Spiral Knights: Gate Maps and You

I’ve noticed that not everyone knows what a gate map is, or how to use it. A gate map is a handy illustration of what a dungeon’s possible levels may be, and can always be accessed from inside the dungeon itself.

So here’s an illustrated guide to gate maps.

Gates: Totem Poles

When you first look at a gate, there’s information in the totem pole of icons in front of the control panel:

This totem pole isn’t the gate map, but it’s a quick legend to see what’s available in the gate, and what to prepare for it. Fortunately, between each icon, there’s a resting point where you can change to more appropriate gear for the next set of levels. The pattern is: between the first and second icons, there’s a Clockwork Terminal; between the second and third icons, there’s Moorcroft; repeat the pattern for the second Clockwork Terminal and Emberlight; and so on, until the Core.

The quick legend of the totem pole is unfortunately not (yet?) information available while in the dungeon, but detailed information can be derived from the gate map, which we’ll begin to talk about…

Gates: The Arcade Gate Map

When you first “attack” (aka, activate) the control panel for a gate, you’re presented with the party creation window, which conveniently has the gate map on the other side:

You’ll see that the gate map consists of icons in rows. If you hover over each icon, you’ll get the title of the level, which is an indication of what you’ll face there.

As for the icons themselves, here’s what each of them mean.

A house Towns. Currently these are Haven, Moorcroft Manor, and Emberlight.
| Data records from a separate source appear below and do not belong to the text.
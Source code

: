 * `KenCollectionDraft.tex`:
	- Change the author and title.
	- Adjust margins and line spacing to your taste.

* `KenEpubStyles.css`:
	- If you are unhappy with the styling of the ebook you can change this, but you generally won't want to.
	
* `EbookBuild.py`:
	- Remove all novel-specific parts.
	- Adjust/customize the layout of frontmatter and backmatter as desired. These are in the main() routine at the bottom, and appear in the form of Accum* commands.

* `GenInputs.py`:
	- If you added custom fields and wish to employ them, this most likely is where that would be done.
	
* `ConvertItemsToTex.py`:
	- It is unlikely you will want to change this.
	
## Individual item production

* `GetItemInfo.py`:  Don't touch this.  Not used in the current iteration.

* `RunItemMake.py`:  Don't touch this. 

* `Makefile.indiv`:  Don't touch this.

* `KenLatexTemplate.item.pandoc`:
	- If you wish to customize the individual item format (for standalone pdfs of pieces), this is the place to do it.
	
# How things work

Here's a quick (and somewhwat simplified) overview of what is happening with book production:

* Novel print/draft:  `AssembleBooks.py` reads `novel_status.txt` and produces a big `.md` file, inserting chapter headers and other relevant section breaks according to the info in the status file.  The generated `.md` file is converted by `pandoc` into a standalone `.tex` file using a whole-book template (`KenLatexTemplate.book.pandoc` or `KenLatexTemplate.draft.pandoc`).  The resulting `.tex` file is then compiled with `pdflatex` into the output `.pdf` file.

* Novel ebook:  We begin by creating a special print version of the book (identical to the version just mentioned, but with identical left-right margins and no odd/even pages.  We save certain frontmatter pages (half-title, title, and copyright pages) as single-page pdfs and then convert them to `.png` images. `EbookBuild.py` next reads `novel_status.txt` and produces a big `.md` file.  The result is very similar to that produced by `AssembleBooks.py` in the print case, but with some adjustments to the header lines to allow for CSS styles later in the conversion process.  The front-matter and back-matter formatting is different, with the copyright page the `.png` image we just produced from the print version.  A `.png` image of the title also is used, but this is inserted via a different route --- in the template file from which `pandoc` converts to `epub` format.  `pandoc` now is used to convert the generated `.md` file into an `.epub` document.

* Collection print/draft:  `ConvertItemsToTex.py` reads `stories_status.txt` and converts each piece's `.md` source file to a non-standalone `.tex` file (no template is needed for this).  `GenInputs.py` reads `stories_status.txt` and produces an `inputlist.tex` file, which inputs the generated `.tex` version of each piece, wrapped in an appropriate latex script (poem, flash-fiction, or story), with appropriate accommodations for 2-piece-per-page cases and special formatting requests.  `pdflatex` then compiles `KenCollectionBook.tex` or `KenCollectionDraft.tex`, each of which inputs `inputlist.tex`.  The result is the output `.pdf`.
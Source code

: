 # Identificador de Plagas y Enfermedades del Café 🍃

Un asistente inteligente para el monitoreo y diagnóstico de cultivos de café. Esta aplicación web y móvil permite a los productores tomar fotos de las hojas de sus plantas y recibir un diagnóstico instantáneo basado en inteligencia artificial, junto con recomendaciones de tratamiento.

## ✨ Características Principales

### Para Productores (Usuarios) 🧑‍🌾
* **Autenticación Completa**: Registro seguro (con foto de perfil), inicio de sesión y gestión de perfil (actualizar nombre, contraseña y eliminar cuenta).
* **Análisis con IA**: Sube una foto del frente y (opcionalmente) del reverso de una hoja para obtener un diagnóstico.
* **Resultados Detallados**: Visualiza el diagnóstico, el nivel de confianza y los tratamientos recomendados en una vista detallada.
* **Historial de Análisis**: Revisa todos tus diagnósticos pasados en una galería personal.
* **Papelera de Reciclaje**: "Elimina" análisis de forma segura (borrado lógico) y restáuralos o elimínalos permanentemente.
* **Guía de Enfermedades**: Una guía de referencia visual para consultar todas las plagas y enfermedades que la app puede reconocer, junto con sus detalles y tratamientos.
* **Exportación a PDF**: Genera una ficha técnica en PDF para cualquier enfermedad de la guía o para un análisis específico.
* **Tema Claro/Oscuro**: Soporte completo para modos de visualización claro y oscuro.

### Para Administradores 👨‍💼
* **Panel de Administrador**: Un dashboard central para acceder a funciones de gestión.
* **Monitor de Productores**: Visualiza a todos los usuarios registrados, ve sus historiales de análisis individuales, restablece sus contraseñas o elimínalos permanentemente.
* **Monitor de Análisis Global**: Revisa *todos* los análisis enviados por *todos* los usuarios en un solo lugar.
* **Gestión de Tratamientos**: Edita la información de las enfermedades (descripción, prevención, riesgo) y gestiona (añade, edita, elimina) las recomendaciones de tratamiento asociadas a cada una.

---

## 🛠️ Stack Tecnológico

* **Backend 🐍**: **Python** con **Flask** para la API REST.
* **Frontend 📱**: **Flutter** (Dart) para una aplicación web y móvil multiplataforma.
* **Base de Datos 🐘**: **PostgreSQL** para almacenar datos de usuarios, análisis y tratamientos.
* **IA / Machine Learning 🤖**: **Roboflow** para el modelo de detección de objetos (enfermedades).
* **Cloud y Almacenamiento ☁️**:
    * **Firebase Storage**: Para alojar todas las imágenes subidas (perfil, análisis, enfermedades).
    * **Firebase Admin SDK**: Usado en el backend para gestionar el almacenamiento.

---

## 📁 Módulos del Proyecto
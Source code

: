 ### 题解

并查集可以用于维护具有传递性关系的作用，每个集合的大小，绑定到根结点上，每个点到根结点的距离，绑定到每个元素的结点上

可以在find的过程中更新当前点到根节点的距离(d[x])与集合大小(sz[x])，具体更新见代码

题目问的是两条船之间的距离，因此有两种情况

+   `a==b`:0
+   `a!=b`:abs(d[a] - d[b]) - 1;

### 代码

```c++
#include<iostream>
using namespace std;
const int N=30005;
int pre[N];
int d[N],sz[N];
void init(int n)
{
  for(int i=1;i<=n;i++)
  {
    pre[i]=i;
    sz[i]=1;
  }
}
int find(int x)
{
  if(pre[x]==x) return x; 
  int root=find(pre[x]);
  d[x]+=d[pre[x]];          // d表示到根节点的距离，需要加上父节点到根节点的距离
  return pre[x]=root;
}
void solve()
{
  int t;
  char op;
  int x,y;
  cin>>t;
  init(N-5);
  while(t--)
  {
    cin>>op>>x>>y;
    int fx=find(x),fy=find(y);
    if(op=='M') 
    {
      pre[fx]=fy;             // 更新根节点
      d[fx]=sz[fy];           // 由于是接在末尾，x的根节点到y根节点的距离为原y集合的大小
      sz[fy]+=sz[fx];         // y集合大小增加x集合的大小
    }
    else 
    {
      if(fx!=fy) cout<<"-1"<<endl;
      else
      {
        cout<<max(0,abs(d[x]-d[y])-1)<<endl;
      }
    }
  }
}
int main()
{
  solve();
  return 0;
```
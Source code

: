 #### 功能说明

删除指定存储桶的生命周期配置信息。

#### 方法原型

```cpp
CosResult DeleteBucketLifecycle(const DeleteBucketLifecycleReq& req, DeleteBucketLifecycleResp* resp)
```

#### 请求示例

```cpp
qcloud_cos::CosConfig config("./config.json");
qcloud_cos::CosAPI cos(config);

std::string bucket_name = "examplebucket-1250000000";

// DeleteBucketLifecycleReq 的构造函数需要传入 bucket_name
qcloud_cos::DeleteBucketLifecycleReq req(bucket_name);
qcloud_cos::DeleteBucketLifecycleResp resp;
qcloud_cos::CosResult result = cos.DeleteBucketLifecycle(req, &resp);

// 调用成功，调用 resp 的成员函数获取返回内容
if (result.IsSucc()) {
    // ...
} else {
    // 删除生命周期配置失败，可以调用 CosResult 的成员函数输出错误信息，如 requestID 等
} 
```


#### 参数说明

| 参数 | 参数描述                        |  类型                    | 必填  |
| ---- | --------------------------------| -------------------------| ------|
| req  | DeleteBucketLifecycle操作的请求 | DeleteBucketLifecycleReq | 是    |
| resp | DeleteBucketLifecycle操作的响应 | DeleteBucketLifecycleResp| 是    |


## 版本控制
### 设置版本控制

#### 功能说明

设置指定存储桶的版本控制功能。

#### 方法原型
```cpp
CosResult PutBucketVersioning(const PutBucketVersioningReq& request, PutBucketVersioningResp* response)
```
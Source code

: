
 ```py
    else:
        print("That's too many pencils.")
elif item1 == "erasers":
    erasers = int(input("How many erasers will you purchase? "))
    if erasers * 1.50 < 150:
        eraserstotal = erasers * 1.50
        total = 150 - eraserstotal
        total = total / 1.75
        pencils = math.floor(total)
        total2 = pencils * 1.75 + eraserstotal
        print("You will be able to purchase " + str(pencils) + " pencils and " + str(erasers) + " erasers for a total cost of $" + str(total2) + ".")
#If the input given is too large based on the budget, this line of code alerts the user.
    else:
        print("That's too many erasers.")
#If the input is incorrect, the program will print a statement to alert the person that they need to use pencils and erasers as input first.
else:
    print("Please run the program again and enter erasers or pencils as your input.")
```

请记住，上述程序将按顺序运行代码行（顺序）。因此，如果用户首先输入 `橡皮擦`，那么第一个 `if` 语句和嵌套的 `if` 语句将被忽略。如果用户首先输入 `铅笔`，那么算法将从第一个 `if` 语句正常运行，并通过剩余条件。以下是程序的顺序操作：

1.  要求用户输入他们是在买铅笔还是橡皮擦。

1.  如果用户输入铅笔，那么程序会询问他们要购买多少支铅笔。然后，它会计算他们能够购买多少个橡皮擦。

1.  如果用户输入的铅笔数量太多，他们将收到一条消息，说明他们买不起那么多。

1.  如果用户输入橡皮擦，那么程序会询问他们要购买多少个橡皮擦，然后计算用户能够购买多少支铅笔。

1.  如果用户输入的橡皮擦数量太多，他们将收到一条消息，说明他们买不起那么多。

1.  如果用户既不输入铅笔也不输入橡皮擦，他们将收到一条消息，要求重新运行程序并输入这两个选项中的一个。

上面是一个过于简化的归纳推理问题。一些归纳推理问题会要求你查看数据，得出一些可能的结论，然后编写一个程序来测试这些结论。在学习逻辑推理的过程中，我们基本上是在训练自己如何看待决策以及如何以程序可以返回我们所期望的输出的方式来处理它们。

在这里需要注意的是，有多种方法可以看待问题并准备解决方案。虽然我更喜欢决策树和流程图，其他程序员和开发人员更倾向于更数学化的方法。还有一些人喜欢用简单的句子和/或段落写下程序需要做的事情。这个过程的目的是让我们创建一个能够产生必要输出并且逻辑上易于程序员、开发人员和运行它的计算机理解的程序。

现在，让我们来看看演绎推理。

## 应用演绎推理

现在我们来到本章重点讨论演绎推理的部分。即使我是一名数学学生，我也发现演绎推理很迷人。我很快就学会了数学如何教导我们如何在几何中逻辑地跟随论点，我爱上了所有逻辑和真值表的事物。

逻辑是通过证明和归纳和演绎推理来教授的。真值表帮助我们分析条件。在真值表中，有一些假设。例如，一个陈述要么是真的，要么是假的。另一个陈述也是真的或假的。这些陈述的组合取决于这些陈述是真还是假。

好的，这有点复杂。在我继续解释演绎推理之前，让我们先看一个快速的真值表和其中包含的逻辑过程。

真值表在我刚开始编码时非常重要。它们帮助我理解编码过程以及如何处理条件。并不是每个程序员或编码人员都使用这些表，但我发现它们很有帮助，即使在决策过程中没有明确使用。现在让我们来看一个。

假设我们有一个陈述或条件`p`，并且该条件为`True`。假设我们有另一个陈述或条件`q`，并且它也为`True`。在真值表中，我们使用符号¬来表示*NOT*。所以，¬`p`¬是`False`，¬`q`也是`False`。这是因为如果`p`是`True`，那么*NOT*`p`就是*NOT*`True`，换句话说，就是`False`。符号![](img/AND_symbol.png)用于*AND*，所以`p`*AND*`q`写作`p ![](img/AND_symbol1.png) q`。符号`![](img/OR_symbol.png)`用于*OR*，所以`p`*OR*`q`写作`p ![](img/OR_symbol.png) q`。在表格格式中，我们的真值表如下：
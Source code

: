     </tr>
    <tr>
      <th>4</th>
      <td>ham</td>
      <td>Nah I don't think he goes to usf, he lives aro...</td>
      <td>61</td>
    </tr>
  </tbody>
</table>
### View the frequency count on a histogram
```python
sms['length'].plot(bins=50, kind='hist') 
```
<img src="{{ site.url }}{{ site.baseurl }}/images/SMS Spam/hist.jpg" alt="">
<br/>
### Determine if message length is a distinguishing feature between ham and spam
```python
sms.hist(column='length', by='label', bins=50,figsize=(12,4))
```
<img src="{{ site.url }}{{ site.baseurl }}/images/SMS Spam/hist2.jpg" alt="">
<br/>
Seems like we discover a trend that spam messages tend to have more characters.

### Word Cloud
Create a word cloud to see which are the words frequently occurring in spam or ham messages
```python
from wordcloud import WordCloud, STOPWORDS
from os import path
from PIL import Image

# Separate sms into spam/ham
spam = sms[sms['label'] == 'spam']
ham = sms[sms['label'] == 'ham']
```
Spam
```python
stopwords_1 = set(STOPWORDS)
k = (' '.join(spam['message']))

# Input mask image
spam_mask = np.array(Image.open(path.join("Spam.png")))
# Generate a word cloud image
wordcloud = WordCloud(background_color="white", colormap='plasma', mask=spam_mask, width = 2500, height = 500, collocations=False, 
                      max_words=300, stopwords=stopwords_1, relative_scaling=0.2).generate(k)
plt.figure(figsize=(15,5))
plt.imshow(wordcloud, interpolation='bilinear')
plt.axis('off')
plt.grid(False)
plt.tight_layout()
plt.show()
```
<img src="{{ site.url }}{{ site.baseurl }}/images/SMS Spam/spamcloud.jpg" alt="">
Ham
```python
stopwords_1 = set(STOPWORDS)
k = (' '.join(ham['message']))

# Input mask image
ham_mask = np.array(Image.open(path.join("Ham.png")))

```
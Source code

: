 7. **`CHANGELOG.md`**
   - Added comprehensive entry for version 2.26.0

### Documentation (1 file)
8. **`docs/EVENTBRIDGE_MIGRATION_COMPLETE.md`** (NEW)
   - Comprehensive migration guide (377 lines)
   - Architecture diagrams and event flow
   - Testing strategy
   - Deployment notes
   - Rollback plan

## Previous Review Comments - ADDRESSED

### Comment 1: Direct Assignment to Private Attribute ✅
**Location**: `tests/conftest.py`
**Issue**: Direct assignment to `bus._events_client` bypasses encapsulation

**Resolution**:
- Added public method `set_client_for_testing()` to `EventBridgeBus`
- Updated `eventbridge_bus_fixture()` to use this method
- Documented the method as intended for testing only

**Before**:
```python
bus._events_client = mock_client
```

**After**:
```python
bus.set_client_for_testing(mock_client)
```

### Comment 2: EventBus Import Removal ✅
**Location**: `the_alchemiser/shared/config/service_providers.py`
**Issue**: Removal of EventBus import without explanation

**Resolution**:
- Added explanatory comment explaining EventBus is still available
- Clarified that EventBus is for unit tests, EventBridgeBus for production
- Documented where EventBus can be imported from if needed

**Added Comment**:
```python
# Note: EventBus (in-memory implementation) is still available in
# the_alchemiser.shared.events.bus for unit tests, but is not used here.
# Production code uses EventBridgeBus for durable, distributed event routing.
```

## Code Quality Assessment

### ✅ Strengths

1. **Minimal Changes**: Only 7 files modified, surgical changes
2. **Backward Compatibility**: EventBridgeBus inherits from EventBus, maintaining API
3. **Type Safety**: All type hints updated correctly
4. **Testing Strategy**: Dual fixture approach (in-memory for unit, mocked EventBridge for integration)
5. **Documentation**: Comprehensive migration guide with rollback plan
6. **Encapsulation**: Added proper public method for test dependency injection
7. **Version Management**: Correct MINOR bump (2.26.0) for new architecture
You recover all health bars on entering these towns, and can buy things.
Downwards arrow Clockwork terminals. You can recover all health bars by standing on healy things, and can buy recipes from the traveling merchant there. The deeper you go, the higher-star the recipes are likely to be.
3 monster heads A monster-themed den. These include wolvers and lichen at the moment.
Gear Clockwork levels with monsters, not to be confused with the terminals. This can include slimeways, mechanized miles (constructs), haunted passages (zombies and large evil butterflies, aka greavers), and deconstruction zones (gremlins en masse).
City buildings A city level. This can either contain poison zombies (complete with totems of resurrection) or the devilites living Dilbert-like lives amongst the post-apocalyptic rubble.
Clover. Treasure vaults. There are no monsters here except those durned kleptolisks, and there are tons of coins, treasure boxes galore, minerals, and awesome music that really, really encourages you to get all the loot.
Grave headstone A graveyard level. Lots of zombies in graves, and the ever-annoying, unkillable, and deadly phantons.
Shield Arena levels, consisting of three danger rooms, each spawning more dangerous monsters than the last.
Tower Castle levels. Except kat ghosts.
Grass Grassy levels; either the sky islands (Aurora Isles) or the Jigsaw Valley. Expect slimes, wolvers, and treebeasts against a happy blue sky and green grounds, all trying to kill you.

Elemental themes can be discerned here also, and in more fine-grained level-by-level detail; if you see “shock” or “power”, for instance, expect shock to play a major role. Fire and ice are pretty obvious.

Gate Map Icon Rows

Each row of icons represents different possibilities for each level in a dungeon. You see, the clockworks are a fickle place, so there’s a regular rotation or outright lottery of which level you’ll encounter next.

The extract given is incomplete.